**About this exercise**: Find each line of the material below in which the word "Wishart" occurs, and return it.
%%
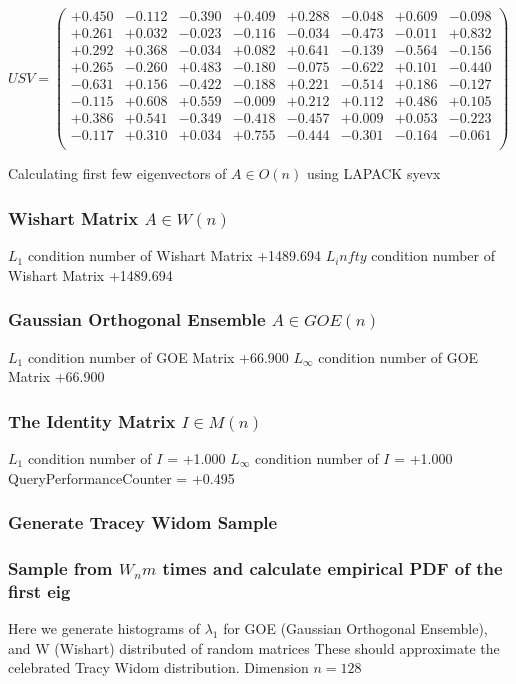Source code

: \documentclass[9pt]{article}
\theoremstyle{plain}
\theoremstyle{definition}
\theoremstyle{remark}
\numberwithin{equation}{section}
\begin{document}
$U S V = \left(
\begin{array}{
cccccccc}
+0.450 & -0.112 & -0.390 & +0.409 & +0.288 & -0.048 & +0.609 & -0.098 \\
+0.261 & +0.032 & -0.023 & -0.116 & -0.034 & -0.473 & -0.011 & +0.832 \\
+0.292 & +0.368 & -0.034 & +0.082 & +0.641 & -0.139 & -0.564 & -0.156 \\
+0.265 & -0.260 & +0.483 & -0.180 & -0.075 & -0.622 & +0.101 & -0.440 \\
-0.631 & +0.156 & -0.422 & -0.188 & +0.221 & -0.514 & +0.186 & -0.127 \\
-0.115 & +0.608 & +0.559 & -0.009 & +0.212 & +0.112 & +0.486 & +0.105 \\
+0.386 & +0.541 & -0.349 & -0.418 & -0.457 & +0.009 & +0.053 & -0.223 \\
-0.117 & +0.310 & +0.034 & +0.755 & -0.444 & -0.301 & -0.164 & -0.061 \\
\end{array}
\right)$ \newline 

Calculating first few eigenvectors of $A \in O(n)$ using LAPACK syevx

\subsubsection{Wishart Matrix $A \in W(n)$}
$L_1$ condition number of Wishart Matrix +1489.694
$L_infty$ condition number of Wishart Matrix +1489.694
\subsubsection{Gaussian Orthogonal Ensemble $A \in GOE(n)$}
$L_1$ condition number of GOE Matrix +66.900
$L_\infty$ condition number of GOE Matrix +66.900
\subsubsection{The Identity Matrix $I \in M(n)$}
$L_1$ condition number of $I$ = +1.000
$L_\infty$ condition number of $I$ = +1.000
QueryPerformanceCounter  =  +0.495
\subsubsection{Generate Tracey Widom Sample}
\subsubsection{Sample from $W_n m$ times and calculate empirical PDF of the first eig}
Here we generate histograms of $\lambda_1$ for GOE (Gaussian Orthogonal Ensemble), and W (Wishart) 		 distributed of random matrices
These should approximate the celebrated Tracy Widom distribution.
Dimension $n = 128$
\end{document}
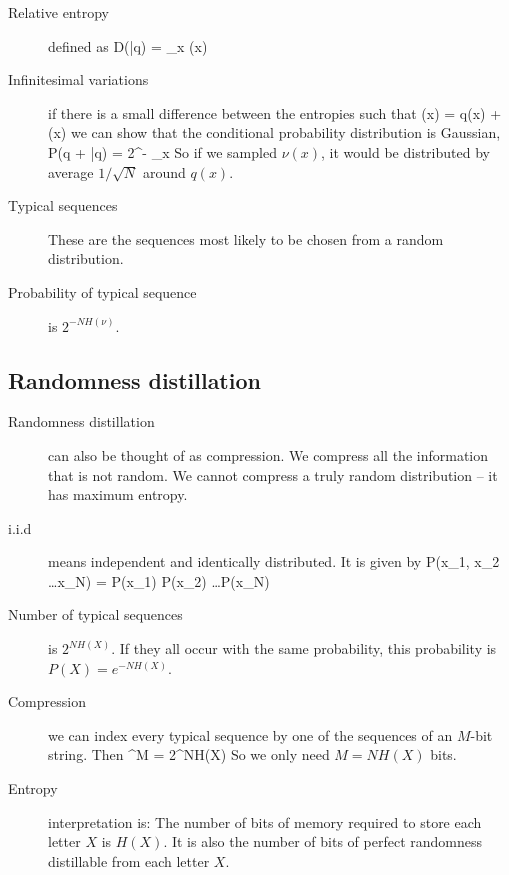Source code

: \begin{description}
\item[Relative entropy] defined as
\beq
D(\nu|q) = \sum_x \nu(x) 
\eeq


\item[Infinitesimal variations] if there is a small difference between the entropies such that
\beq
\nu(x) = q(x) + \delta(x)
\eeq
we can show that the conditional probability distribution is Gaussian, 
\beq
P(q + \delta|q) = 2^{-  \sum_x }
\eeq
So if we sampled $\nu(x)$, it would be distributed by average $1/\sqrt{N}$ around $q(x)$. 

\item[Typical sequences] These are the sequences most likely to be chosen from a random distribution. 

\item[Probability of typical sequence] is $2^{- NH(\nu)}$. 

\end{description}

\subsection{Randomness distillation}
\begin{description}
\item[Randomness distillation] can also be thought of as compression. We compress all the information that is not random. We cannot compress a truly random distribution -- it has maximum entropy. 

\item[i.i.d] means independent and identically distributed. It is given by 
\beq
P(x_1, x_2 \ldots x_N) = P(x_1) P(x_2) \ldots P(x_N)
\eeq

\item[Number of typical sequences] is $2^{N H(X)}$. If they all occur with the same probability, this probability is $P(X) = e^{- NH(X)}$. 

\item[Compression] we can index every typical sequence by one of the sequences of an $M$-bit string. Then
^M = 2^{NH(X)}
\eeq
So we only need $M = NH(X)$ bits. 

\item[Entropy] interpretation is: The number of bits of memory required to store each letter $X$ is $H(X)$. It is also the number of bits of perfect randomness distillable from each letter $X$. 

\end{description}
%%
**Task output**:
\subsubsection{Wishart Matrix $A \in W(n)$}
$L_1$ condition number of Wishart Matrix +1489.694
$L_infty$ condition number of Wishart Matrix +1489.694
Here we generate histograms of $\lambda_1$ for GOE (Gaussian Orthogonal Ensemble), and W (Wishart) 		 distributed of random matrices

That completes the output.